Here are some do’s and don’ts while fasting in Ramadan, as suggested by Dr. Gorey.

To do

• Drink plenty of water (between Iftar and Suhoor)

• Eat a balanced meal in Sihori

• Have hot drinks at Iftar

• Eat whole grain cereals like daliya, oats

• Don’t forget the honey and the 7 lalonji seeds

• Include healthy snacks like almonds, walnuts, olives and avocados; proteins: milk, yogurt, eggs, legumes, nuts; and vitamins and minerals: dates, jaggery, fruits, vegetables, nuts and seeds.

Not to do

• Avoid synthetic and artificial cold drinks

• Don’t diet and eat a lot of fat during Ramadan

• Do not eat very cold and very hot drinks or liquids immediately after Iftar

• Avoid fatty and fried foods, especially in Iftar

• Avoid foods high in fat and calories

• Stay away from refined, processed and packaged foods

Here are some more tips from Dr. Jinal Patel, Registered Dietitian, Apollo Spectra Hospital, Mumbai and Zamurrud M. Patel, CDE, RD Chief Dietitian, Global Hospitals, Parel, Mumbai to keep in mind while fasting in Ramadan.

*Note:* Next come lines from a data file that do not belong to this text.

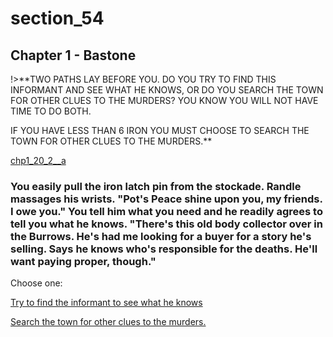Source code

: 
# section_54

## Chapter 1 - Bastone

!>**TWO PATHS LAY BEFORE YOU. DO YOU TRY TO FIND THIS INFORMANT AND SEE WHAT HE KNOWS, OR DO YOU SEARCH THE TOWN FOR OTHER CLUES TO THE MURDERS? YOU KNOW YOU WILL NOT HAVE TIME TO DO BOTH.

IF YOU HAVE LESS THAN 6 IRON YOU MUST CHOOSE TO SEARCH THE TOWN FOR OTHER CLUES TO THE MURDERS.**

[chp1_20_2__a](../../decomp/app/src/main/res/raw/chp1_20_2__a.mp3 ':include :type=audio')

### You easily pull the iron latch pin from the stockade. Randle massages his wrists. "Pot's Peace shine upon you, my friends. I owe you." You tell him what you need and he readily agrees to tell you what he knows. "There's this old body collector over in the Burrows. He's had me looking for a buyer for a story he's selling. Says he knows who's responsible for the deaths. He'll want paying proper, though."

Choose one:

[Try to find the informant to see what he knows](output/chapter1/section_56.md)

[Search the town for other clues to the murders.](output/chapter1/section_82.md)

• Stay hydrated: Try to have water between Iftar and Suhoor to avoid dehydration due to excessive sweating. Try increasing fluid intake to stay hydrated throughout the day. You can also opt for watermelon in the Suhoor meal or eat it after Iftar. Cut down on caffeinated beverages like coffee, tea, and cola, as caffeine can make you urinate more often and cause dehydration. Even soft drinks containing sugar will add calories to your diet. So stay away from them.

• Choose energizing foods for Suhoor: Try to eat foods that will give you energy throughout the day. It can help you do daily tasks with ease. Eat fruits and vegetables like tomatoes, cucumbers and beans, chickpeas and lentils, low-fat dairy products, avocados, nuts and olives. You can also get help from an expert who will guide you on what to eat and what to avoid during Ramadan.

• Opt for healthy foods during iftar: Try breaking your fast with soup or dates. Dates are loaded with fiber and will help aid digestion. Dates also relieve constipation. Choose whole grains, skinless chicken, and fish for a good serving of healthy protein.

It goes without saying that milk, yogurt and eggs can help you get enough protein. You can opt for these things without a second thought.

• Say no to fried, salty and processed foods high in fat or sugar. Eat in controlled amount as suggested by the expert. Overeating is a strict no-no as it can lead to acidity, indigestion, sluggishness and fatigue. Salty foods can cause bloating and make you feel uncomfortable.

• Try to eat lighter meals. For the main course, you can eat grilled, boiled or steamed chicken or vegetable dishes. Eating roast chicken and baked potatoes is better than fried samosas and french fries.

• If you have any special/medical conditions, it is best to discuss them with a doctor and your religious leader before beginning any type of fast.